» **Instructions to follow**:
Count up the lines of the data below that contain the string "doit", then give only the total.

» **Supplied material**:
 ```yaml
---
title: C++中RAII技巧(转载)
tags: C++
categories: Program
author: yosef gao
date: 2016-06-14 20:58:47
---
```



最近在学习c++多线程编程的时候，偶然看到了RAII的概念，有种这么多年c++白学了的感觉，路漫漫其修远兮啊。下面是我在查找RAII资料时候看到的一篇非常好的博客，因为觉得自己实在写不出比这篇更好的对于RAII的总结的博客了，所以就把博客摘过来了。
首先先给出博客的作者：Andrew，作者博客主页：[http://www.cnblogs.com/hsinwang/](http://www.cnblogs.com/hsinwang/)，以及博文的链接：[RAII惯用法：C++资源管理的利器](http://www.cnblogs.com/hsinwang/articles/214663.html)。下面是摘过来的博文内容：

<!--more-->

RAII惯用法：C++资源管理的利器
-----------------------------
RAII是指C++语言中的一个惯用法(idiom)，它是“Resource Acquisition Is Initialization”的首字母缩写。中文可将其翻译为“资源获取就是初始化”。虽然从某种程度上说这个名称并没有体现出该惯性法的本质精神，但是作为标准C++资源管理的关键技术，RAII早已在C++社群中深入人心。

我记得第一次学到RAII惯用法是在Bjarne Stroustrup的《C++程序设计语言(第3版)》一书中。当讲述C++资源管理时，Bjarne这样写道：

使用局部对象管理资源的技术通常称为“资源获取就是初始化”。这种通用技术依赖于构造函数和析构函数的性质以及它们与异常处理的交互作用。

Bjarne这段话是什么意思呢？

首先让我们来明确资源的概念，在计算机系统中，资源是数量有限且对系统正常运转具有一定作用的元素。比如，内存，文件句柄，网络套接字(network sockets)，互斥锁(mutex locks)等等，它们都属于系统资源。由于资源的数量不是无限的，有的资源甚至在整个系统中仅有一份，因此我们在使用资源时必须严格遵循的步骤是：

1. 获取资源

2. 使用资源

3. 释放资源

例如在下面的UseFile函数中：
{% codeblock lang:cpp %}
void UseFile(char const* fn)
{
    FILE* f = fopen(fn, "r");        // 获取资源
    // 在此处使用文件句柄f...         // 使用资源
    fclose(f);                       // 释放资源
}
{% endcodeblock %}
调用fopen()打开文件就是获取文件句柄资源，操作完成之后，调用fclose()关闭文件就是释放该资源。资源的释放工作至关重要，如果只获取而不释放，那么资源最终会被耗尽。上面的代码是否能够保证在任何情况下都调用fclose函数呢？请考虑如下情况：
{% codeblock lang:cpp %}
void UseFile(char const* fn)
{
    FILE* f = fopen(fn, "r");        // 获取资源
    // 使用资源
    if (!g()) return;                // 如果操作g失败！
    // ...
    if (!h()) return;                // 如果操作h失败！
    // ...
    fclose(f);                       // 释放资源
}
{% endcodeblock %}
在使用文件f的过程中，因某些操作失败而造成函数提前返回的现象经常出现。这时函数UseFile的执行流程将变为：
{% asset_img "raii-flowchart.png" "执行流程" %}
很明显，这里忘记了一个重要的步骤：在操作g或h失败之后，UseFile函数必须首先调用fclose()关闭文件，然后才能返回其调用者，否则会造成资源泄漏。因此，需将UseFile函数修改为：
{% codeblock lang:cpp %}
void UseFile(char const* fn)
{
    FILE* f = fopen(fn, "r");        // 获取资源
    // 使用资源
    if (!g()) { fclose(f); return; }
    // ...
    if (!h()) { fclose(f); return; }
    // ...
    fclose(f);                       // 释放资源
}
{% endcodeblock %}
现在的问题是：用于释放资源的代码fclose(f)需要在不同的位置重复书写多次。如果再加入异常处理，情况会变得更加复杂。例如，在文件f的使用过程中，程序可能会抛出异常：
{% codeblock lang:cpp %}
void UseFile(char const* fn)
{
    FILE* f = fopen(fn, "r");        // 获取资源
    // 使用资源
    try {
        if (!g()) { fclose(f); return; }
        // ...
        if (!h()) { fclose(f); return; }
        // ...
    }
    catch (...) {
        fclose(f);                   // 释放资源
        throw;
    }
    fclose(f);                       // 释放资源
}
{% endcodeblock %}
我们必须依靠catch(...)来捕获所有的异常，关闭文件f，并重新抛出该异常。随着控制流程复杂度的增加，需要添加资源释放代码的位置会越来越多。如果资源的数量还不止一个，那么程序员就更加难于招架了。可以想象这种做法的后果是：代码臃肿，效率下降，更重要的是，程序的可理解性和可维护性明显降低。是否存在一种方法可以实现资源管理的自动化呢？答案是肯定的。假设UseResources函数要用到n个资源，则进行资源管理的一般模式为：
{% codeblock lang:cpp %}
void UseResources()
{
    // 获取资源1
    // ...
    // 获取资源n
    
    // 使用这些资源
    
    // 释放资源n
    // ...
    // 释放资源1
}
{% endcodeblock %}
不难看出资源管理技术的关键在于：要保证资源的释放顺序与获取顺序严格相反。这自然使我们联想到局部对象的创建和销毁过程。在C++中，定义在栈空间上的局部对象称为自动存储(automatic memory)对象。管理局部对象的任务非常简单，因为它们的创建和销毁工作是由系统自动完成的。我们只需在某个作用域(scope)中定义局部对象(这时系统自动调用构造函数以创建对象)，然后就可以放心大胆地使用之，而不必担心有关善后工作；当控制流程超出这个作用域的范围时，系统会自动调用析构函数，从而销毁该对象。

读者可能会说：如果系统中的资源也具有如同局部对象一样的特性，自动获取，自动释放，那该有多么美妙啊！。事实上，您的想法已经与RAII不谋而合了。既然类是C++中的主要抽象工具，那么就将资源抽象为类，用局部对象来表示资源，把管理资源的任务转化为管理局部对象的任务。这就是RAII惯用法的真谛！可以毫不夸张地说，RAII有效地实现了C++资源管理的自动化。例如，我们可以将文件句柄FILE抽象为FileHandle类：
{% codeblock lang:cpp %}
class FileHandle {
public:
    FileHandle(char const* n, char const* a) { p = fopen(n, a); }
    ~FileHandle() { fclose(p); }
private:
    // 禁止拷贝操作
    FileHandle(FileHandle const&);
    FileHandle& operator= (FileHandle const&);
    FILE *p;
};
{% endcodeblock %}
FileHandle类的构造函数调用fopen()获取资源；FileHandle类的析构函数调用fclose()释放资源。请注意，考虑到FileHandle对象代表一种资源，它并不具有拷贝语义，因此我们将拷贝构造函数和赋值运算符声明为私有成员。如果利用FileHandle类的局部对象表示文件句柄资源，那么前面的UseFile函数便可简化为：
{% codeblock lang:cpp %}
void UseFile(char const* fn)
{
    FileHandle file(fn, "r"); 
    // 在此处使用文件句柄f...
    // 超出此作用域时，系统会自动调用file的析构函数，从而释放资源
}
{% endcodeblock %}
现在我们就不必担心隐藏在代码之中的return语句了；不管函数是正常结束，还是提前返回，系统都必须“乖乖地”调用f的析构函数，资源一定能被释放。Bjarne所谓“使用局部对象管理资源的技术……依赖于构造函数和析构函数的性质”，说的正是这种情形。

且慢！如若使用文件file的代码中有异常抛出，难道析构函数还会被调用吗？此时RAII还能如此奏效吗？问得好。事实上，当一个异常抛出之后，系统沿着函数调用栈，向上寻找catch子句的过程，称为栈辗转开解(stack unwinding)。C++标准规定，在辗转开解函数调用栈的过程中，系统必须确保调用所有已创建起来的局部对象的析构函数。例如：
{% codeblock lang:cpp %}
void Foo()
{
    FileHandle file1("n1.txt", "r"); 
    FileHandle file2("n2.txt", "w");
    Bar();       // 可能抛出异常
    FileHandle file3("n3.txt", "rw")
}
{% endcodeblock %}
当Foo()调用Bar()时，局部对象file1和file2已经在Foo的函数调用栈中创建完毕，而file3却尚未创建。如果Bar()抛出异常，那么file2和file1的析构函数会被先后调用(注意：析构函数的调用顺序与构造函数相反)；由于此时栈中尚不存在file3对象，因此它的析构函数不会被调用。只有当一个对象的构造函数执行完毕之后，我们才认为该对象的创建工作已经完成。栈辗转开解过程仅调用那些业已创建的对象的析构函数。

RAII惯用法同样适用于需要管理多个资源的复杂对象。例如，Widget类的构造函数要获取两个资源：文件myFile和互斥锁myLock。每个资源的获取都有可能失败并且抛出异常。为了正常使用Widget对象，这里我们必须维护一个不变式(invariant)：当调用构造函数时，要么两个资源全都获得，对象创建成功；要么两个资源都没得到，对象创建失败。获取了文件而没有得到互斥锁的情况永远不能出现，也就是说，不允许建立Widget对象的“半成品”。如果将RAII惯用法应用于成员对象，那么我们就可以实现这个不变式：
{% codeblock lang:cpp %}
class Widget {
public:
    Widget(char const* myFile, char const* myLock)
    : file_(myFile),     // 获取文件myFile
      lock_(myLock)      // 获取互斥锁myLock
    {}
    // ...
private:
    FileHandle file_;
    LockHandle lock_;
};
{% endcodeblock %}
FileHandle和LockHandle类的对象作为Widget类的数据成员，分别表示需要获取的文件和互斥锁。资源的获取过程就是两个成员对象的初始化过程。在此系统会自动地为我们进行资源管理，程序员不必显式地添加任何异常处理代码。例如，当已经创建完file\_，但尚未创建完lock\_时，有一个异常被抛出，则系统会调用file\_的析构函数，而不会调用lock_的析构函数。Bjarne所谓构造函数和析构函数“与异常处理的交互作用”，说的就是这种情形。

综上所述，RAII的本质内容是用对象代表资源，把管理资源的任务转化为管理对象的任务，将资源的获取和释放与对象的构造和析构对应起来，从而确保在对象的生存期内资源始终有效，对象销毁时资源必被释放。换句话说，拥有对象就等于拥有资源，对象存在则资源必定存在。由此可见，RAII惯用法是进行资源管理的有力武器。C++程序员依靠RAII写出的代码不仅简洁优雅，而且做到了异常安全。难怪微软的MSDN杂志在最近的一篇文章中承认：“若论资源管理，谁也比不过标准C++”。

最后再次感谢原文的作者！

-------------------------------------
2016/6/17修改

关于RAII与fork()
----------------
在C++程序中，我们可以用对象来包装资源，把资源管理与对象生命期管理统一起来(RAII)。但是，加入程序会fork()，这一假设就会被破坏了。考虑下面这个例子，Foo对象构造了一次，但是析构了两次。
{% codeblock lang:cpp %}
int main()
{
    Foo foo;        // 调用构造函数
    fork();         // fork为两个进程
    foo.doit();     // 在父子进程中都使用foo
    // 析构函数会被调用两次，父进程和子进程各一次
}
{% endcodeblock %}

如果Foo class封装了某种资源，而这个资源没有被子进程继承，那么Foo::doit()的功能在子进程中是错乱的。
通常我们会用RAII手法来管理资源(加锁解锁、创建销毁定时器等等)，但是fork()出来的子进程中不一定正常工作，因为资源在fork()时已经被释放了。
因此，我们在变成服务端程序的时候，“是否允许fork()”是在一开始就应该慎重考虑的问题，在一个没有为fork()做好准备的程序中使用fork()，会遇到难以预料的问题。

» **Exercise output**:
2